There are accounts of a group of Christian extremists in the 4th century called the Circumcellions who were so committed to martyrdom that they took to attacking random travelers on the road with blunt clubs. The goal was to goad their victims into killing them and thus making them martyrs for their faith. Whether the travelers were supposed to know that they were dispatching these spiritual guerrillas to their blessed reward is unknown, and probably immaterial. They were just implements in God’s clever toolbox of earthly horrors. Likely they left their broken and bleeding attackers behind them on the road, saying to each other, “What the fucking fuck was that?” This was how they spoke in the ancient Roman Empire when confronted with bizarre situations.
This obsession with death and martyrdom has been a cornerstone of the Church since its inception. The image of Christ as the willing sacrifice has driven millions to go eagerly, even joyfully, to their deaths. I guess when you truly believe that this world is only preparation for the next, you’ll do anything to make sure that your place in the ‘world to come’ is secure. Even if it means being used as a human torch. Or torn apart by wild beasts. Or stabbed to death by confused travelers who are wondering why you’re attacking them yelling strange phrases in Latin.

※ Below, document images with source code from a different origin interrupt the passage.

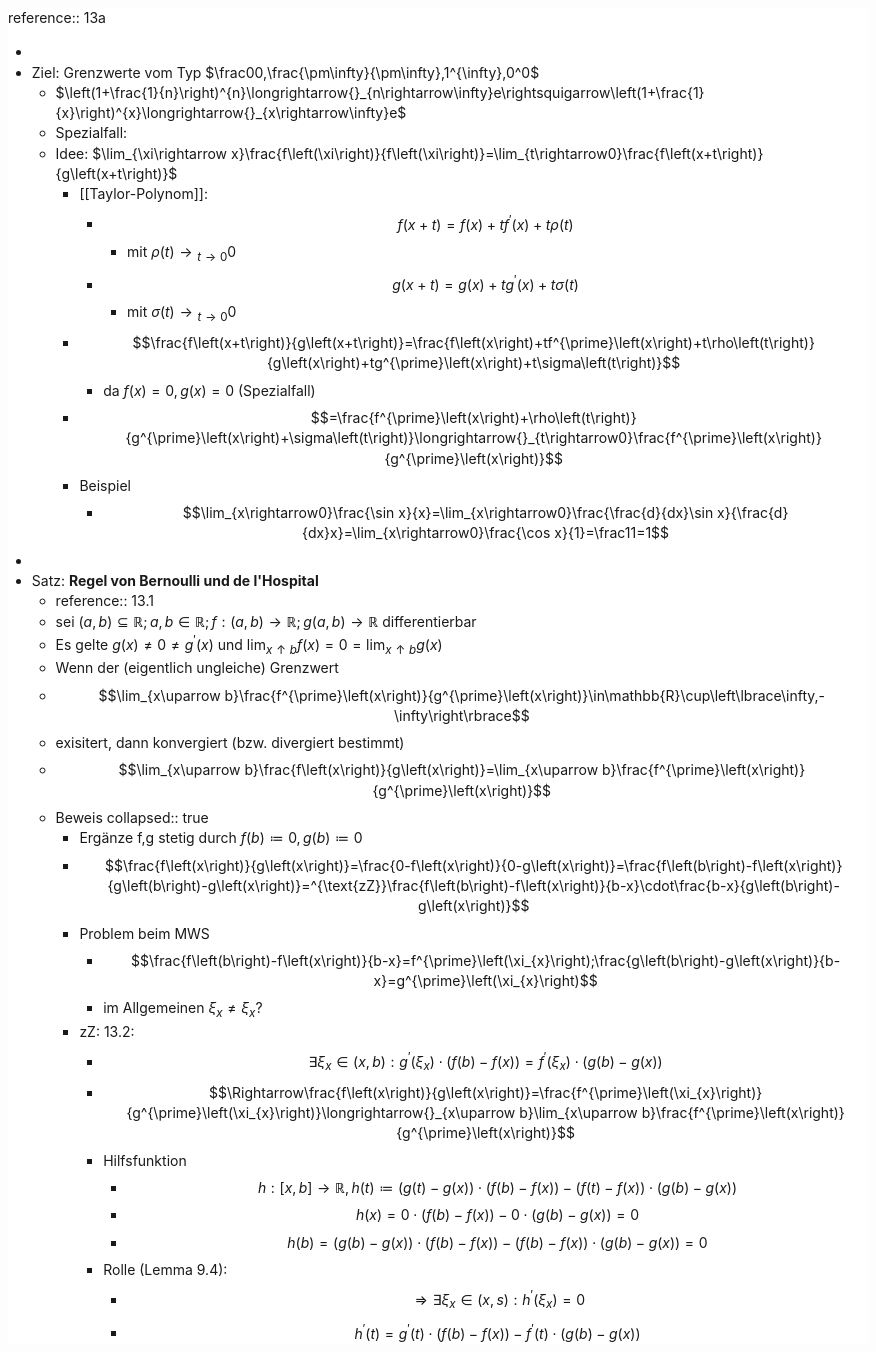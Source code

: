 reference:: 13a

-
- Ziel: Grenzwerte vom Typ $\frac00,\frac{\pm\infty}{\pm\infty},1^{\infty},0^0$
	- $\left(1+\frac{1}{n}\right)^{n}\longrightarrow{}_{n\rightarrow\infty}e\rightsquigarrow\left(1+\frac{1}{x}\right)^{x}\longrightarrow{}_{x\rightarrow\infty}e$
	- Spezialfall: <Bild>
	- Idee: $\lim_{\xi\rightarrow x}\frac{f\left(\xi\right)}{f\left(\xi\right)}=\lim_{t\rightarrow0}\frac{f\left(x+t\right)}{g\left(x+t\right)}$
		- [[Taylor-Polynom]]:
			- $$f\left(x+t\right)=f\left(x\right)+tf^{\prime}\left(x\right)+t\rho\left(t\right)$$
				- mit $\rho\left(t\right)\longrightarrow{}_{t\rightarrow0}0$
			- $$g\left(x+t\right)=g\left(x\right)+tg^{\prime}\left(x\right)+t\sigma\left(t\right)$$
				- mit $\sigma\left(t\right)\longrightarrow{}_{t\rightarrow0}0$
		- $$\frac{f\left(x+t\right)}{g\left(x+t\right)}=\frac{f\left(x\right)+tf^{\prime}\left(x\right)+t\rho\left(t\right)}{g\left(x\right)+tg^{\prime}\left(x\right)+t\sigma\left(t\right)}$$
			- da $f\left(x\right)=0,g\left(x\right)=0$ (Spezialfall)
		- $$=\frac{f^{\prime}\left(x\right)+\rho\left(t\right)}{g^{\prime}\left(x\right)+\sigma\left(t\right)}\longrightarrow{}_{t\rightarrow0}\frac{f^{\prime}\left(x\right)}{g^{\prime}\left(x\right)}$$
		- Beispiel
			- $$\lim_{x\rightarrow0}\frac{\sin x}{x}=\lim_{x\rightarrow0}\frac{\frac{d}{dx}\sin x}{\frac{d}{dx}x}=\lim_{x\rightarrow0}\frac{\cos x}{1}=\frac11=1$$
-
- Satz: **Regel von Bernoulli und de l'Hospital**
	- reference:: 13.1
	- sei $\left(a,b\right)\subseteq\mathbb{R};a,b\in\mathbb{R};f:\left(a,b\right)\rightarrow\mathbb{R};g\left(a,b\right)\rightarrow\mathbb{R}$ differentierbar
	- Es gelte $g\left(x\right)\neq0\neq g^{\prime}\left(x\right)$ und $\lim_{x\uparrow b}f\left(x\right)=0=\lim_{x\uparrow b}g\left(x\right)$
	- Wenn der (eigentlich ungleiche) Grenzwert
	- $$\lim_{x\uparrow b}\frac{f^{\prime}\left(x\right)}{g^{\prime}\left(x\right)}\in\mathbb{R}\cup\left\lbrace\infty,-\infty\right\rbrace$$
	- exisitert, dann konvergiert (bzw. divergiert bestimmt)
	- $$\lim_{x\uparrow b}\frac{f\left(x\right)}{g\left(x\right)}=\lim_{x\uparrow b}\frac{f^{\prime}\left(x\right)}{g^{\prime}\left(x\right)}$$
	- Beweis
	  collapsed:: true
		- Ergänze f,g stetig durch $f\left(b\right)\coloneqq0,g\left(b\right)\coloneqq0$
		- $$\frac{f\left(x\right)}{g\left(x\right)}=\frac{0-f\left(x\right)}{0-g\left(x\right)}=\frac{f\left(b\right)-f\left(x\right)}{g\left(b\right)-g\left(x\right)}=^{\text{zZ}}\frac{f\left(b\right)-f\left(x\right)}{b-x}\cdot\frac{b-x}{g\left(b\right)-g\left(x\right)}$$
		- Problem beim MWS
			- $$\frac{f\left(b\right)-f\left(x\right)}{b-x}=f^{\prime}\left(\xi_{x}\right);\frac{g\left(b\right)-g\left(x\right)}{b-x}=g^{\prime}\left(\xi_{x}\right)$$
			- im Allgemeinen $\xi_{x}\neq\xi_{x}$?
		- zZ: 13.2:
			- $$\exists\xi_{x}\in\left(x,b\right):g^{\prime}\left(\xi_{x}\right)\cdot\left(f\left(b\right)-f\left(x\right)\right)=f^{\prime}\left(\xi_{x}\right)\cdot\left(g\left(b\right)-g\left(x\right)\right)$$
			- $$\Rightarrow\frac{f\left(x\right)}{g\left(x\right)}=\frac{f^{\prime}\left(\xi_{x}\right)}{g^{\prime}\left(\xi_{x}\right)}\longrightarrow{}_{x\uparrow b}\lim_{x\uparrow b}\frac{f^{\prime}\left(x\right)}{g^{\prime}\left(x\right)}$$
			- Hilfsfunktion
				- $$h:\left\lbrack x,b\right\rbrack\rightarrow\mathbb{R},h\left(t\right)\coloneqq\left(g\left(t\right)-g\left(x\right)\right)\cdot\left(f\left(b\right)-f\left(x\right)\right)-\left(f\left(t\right)-f\left(x\right)\right)\cdot\left(g\left(b\right)-g\left(x\right)\right)$$
				- $$h\left(x\right)=0\cdot\left(f\left(b\right)-f\left(x\right)\right)-0\cdot\left(g\left(b\right)-g\left(x\right)\right)=0$$
				- $$h\left(b\right)=\left(g\left(b\right)-g\left(x\right)\right)\cdot\left(f\left(b\right)-f\left(x\right)\right)-\left(f\left(b\right)-f\left(x\right)\right)\cdot\left(g\left(b\right)-g\left(x\right)\right)=0$$
			- Rolle (Lemma 9.4):
				- $$\Rightarrow\exists\xi_{x}\in\left(x,s\right):h^{\prime}\left(\xi_{x}\right)=0$$
				- $$h^{\prime}\left(t\right)=g^{\prime}\left(t\right)\cdot\left(f\left(b\right)-f\left(x\right)\right)-f^{\prime}\left(t\right)\cdot\left(g\left(b\right)-g\left(x\right)\right)$$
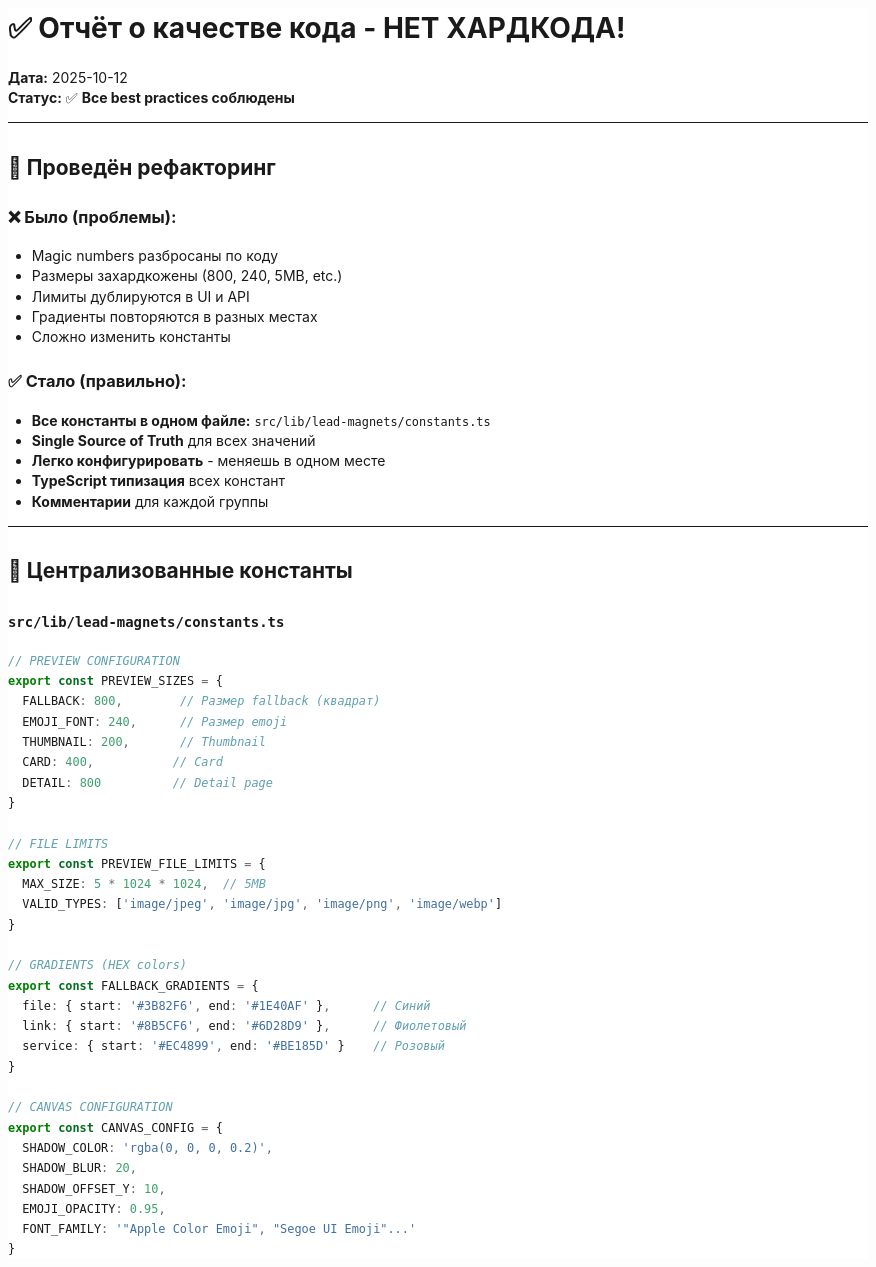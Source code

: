 # ✅ Отчёт о качестве кода - НЕТ ХАРДКОДА!

**Дата:** 2025-10-12  
**Статус:** ✅ **Все best practices соблюдены**

---

## 🎯 Проведён рефакторинг

### ❌ Было (проблемы):
- Magic numbers разбросаны по коду
- Размеры захардкожены (800, 240, 5MB, etc.)
- Лимиты дублируются в UI и API
- Градиенты повторяются в разных местах
- Сложно изменить константы

### ✅ Стало (правильно):
- **Все константы в одном файле:** `src/lib/lead-magnets/constants.ts`
- **Single Source of Truth** для всех значений
- **Легко конфигурировать** - меняешь в одном месте
- **TypeScript типизация** всех констант
- **Комментарии** для каждой группы

---

## 📁 Централизованные константы

### `src/lib/lead-magnets/constants.ts`

```typescript
// PREVIEW CONFIGURATION
export const PREVIEW_SIZES = {
  FALLBACK: 800,        // Размер fallback (квадрат)
  EMOJI_FONT: 240,      // Размер emoji
  THUMBNAIL: 200,       // Thumbnail
  CARD: 400,           // Card
  DETAIL: 800          // Detail page
}

// FILE LIMITS
export const PREVIEW_FILE_LIMITS = {
  MAX_SIZE: 5 * 1024 * 1024,  // 5MB
  VALID_TYPES: ['image/jpeg', 'image/jpg', 'image/png', 'image/webp']
}

// GRADIENTS (HEX colors)
export const FALLBACK_GRADIENTS = {
  file: { start: '#3B82F6', end: '#1E40AF' },      // Синий
  link: { start: '#8B5CF6', end: '#6D28D9' },      // Фиолетовый
  service: { start: '#EC4899', end: '#BE185D' }    // Розовый
}

// CANVAS CONFIGURATION
export const CANVAS_CONFIG = {
  SHADOW_COLOR: 'rgba(0, 0, 0, 0.2)',
  SHADOW_BLUR: 20,
  SHADOW_OFFSET_Y: 10,
  EMOJI_OPACITY: 0.95,
  FONT_FAMILY: '"Apple Color Emoji", "Segoe UI Emoji"...'
}

```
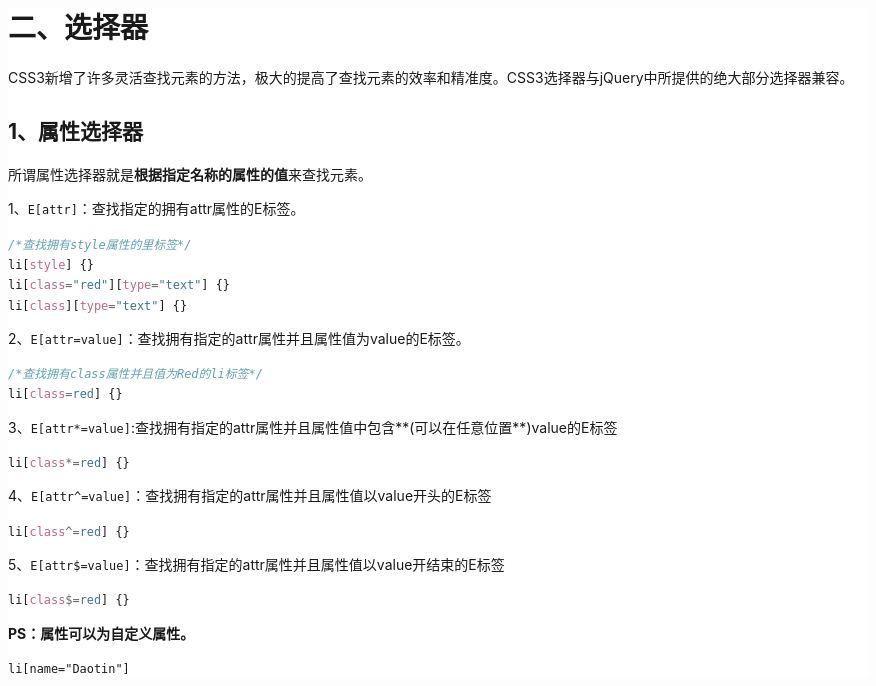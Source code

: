 
# 二、选择器

CSS3新增了许多灵活查找元素的方法，极大的提高了查找元素的效率和精准度。CSS3选择器与jQuery中所提供的绝大部分选择器兼容。

## 1、属性选择器

所谓属性选择器就是**根据指定名称的属性的值**来查找元素。

1、`E[attr]`：查找指定的拥有attr属性的E标签。

```css
/*查找拥有style属性的里标签*/
li[style] {}
li[class="red"][type="text"] {}
li[class][type="text"] {}
```



2、`E[attr=value]`：查找拥有指定的attr属性并且属性值为value的E标签。

```css
/*查找拥有class属性并且值为Red的li标签*/
li[class=red] {}
```



3、`E[attr*=value]`:查找拥有指定的attr属性并且属性值中包含**(可以在任意位置**)value的E标签

```css
li[class*=red] {}
```



4、`E[attr^=value]`：查找拥有指定的attr属性并且属性值以value开头的E标签

```css
li[class^=red] {}
```



5、`E[attr$=value]`：查找拥有指定的attr属性并且属性值以value开结束的E标签

```css
li[class$=red] {}
```



**PS：属性可以为自定义属性。**

```
li[name="Daotin"]
```







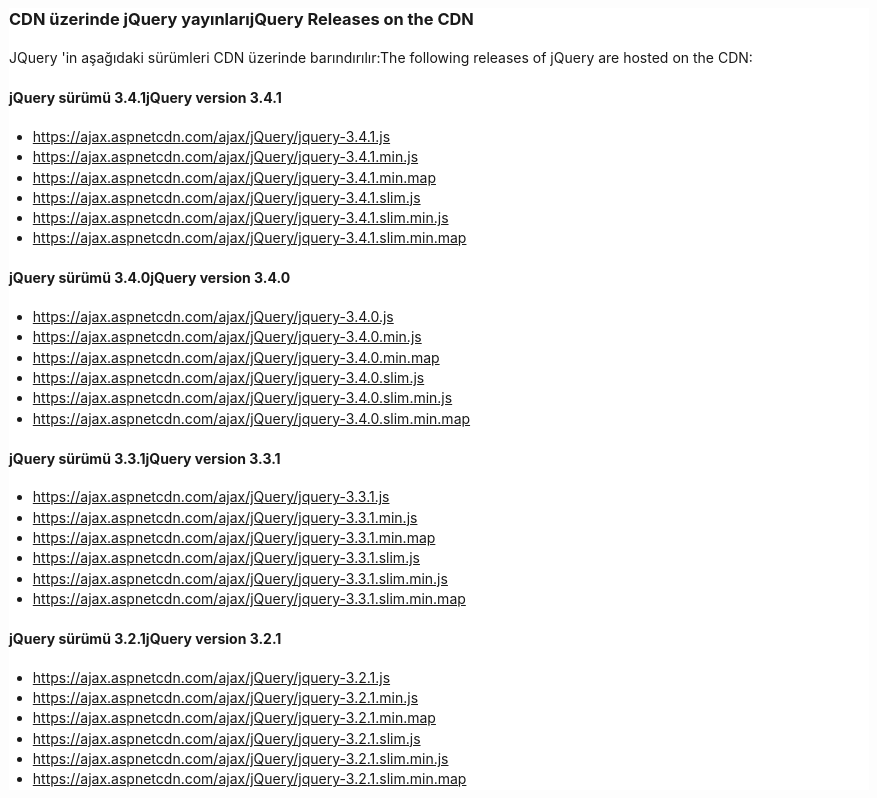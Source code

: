 <a id="jQuery_Releases_on_the_CDN_0"></a>

### <a name="jquery-releases-on-the-cdn"></a><span data-ttu-id="c050f-199">CDN üzerinde jQuery yayınları</span><span class="sxs-lookup"><span data-stu-id="c050f-199">jQuery Releases on the CDN</span></span>

<span data-ttu-id="c050f-200">JQuery 'in aşağıdaki sürümleri CDN üzerinde barındırılır:</span><span class="sxs-lookup"><span data-stu-id="c050f-200">The following releases of jQuery are hosted on the CDN:</span></span>

#### <a name="jquery-version-341"></a><span data-ttu-id="c050f-201">jQuery sürümü 3.4.1</span><span class="sxs-lookup"><span data-stu-id="c050f-201">jQuery version 3.4.1</span></span>
- https://ajax.aspnetcdn.com/ajax/jQuery/jquery-3.4.1.js
- https://ajax.aspnetcdn.com/ajax/jQuery/jquery-3.4.1.min.js
- https://ajax.aspnetcdn.com/ajax/jQuery/jquery-3.4.1.min.map
- https://ajax.aspnetcdn.com/ajax/jQuery/jquery-3.4.1.slim.js
- https://ajax.aspnetcdn.com/ajax/jQuery/jquery-3.4.1.slim.min.js
- https://ajax.aspnetcdn.com/ajax/jQuery/jquery-3.4.1.slim.min.map

#### <a name="jquery-version-340"></a><span data-ttu-id="c050f-202">jQuery sürümü 3.4.0</span><span class="sxs-lookup"><span data-stu-id="c050f-202">jQuery version 3.4.0</span></span>
- https://ajax.aspnetcdn.com/ajax/jQuery/jquery-3.4.0.js
- https://ajax.aspnetcdn.com/ajax/jQuery/jquery-3.4.0.min.js
- https://ajax.aspnetcdn.com/ajax/jQuery/jquery-3.4.0.min.map
- https://ajax.aspnetcdn.com/ajax/jQuery/jquery-3.4.0.slim.js
- https://ajax.aspnetcdn.com/ajax/jQuery/jquery-3.4.0.slim.min.js
- https://ajax.aspnetcdn.com/ajax/jQuery/jquery-3.4.0.slim.min.map

#### <a name="jquery-version-331"></a><span data-ttu-id="c050f-203">jQuery sürümü 3.3.1</span><span class="sxs-lookup"><span data-stu-id="c050f-203">jQuery version 3.3.1</span></span>
- https://ajax.aspnetcdn.com/ajax/jQuery/jquery-3.3.1.js
- https://ajax.aspnetcdn.com/ajax/jQuery/jquery-3.3.1.min.js
- https://ajax.aspnetcdn.com/ajax/jQuery/jquery-3.3.1.min.map
- https://ajax.aspnetcdn.com/ajax/jQuery/jquery-3.3.1.slim.js
- https://ajax.aspnetcdn.com/ajax/jQuery/jquery-3.3.1.slim.min.js
- https://ajax.aspnetcdn.com/ajax/jQuery/jquery-3.3.1.slim.min.map

#### <a name="jquery-version-321"></a><span data-ttu-id="c050f-204">jQuery sürümü 3.2.1</span><span class="sxs-lookup"><span data-stu-id="c050f-204">jQuery version 3.2.1</span></span>
- https://ajax.aspnetcdn.com/ajax/jQuery/jquery-3.2.1.js
- https://ajax.aspnetcdn.com/ajax/jQuery/jquery-3.2.1.min.js
- https://ajax.aspnetcdn.com/ajax/jQuery/jquery-3.2.1.min.map
- https://ajax.aspnetcdn.com/ajax/jQuery/jquery-3.2.1.slim.js
- https://ajax.aspnetcdn.com/ajax/jQuery/jquery-3.2.1.slim.min.js
- https://ajax.aspnetcdn.com/ajax/jQuery/jquery-3.2.1.slim.min.map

“The battle over the marriage amendment continues to rage here in Minnesota. Last Thursday the third commercial from the anti-gay hate group Minnesota for Marriage went out on the airwaves, sparking some interesting conversation. Several media sources critiqued the truthfulness of these ads. Minnesota Public Radio summarized the ad, saying “most of [the examples cited] don’t have anything to do with whether same-sex marriage is legal or not. Local station WCCO aired an exposé, calling the ad “questionable.”
This past weekend a billboard in the Uptown area of Minneapolis, an area known for its liberal political slant and high concentration of gays, was vandalized. While vandalism of private property is never acceptable, one has to wonder what they were thinking in putting it up there in the first place. Were they expecting to change minds? Did they think that gay couples would see the sign and say to each other, “You know, maybe they’re right”?
Obsession with persecution seems to be a common theme among evangelical Christians these days. When I was growing up we were taught to expect to be reviled for our beliefs, and for speaking the truth. Jesus said to his disciples: “And everyone will hate you because you are my followers. But the one who endures to the end will be saved.” (Mark 13:13) It’s hard not to see this now as a self-fulfilling prophesy of sorts. When you tell total strangers that they’re bad people who are going to burn eternally in the fires of hell, one can’t help but take offense. But the Christians of the early church accepted their martyrdom with joy, instead of modern Christians’ whining refrain of persecution.
It’s almost as if they’re taking to politics to force the government into action against them. Of course, they see this as a spiritual battle against the encroaching powers of darkness, as apparently evidenced by increasing acceptance of LGBT individuals and our disgusting behavior. The more fundamentalist groups even see persecution as necessary to bring about the end of the world and the reign of Christ.
What it really comes down to is what the Fifth Doctor said of the Daleks: “However you respond to them is seen as an act of aggression.”
Next time you see an anti-gay marriage ad, or really any anti-gay rhetoric, try hearing it in the staccato, hysterical tones of a Dalek having a hissy fit. The sooner the public can see these people as the childish puritans they are, the quicker we’ll be able to move on from this nonsense.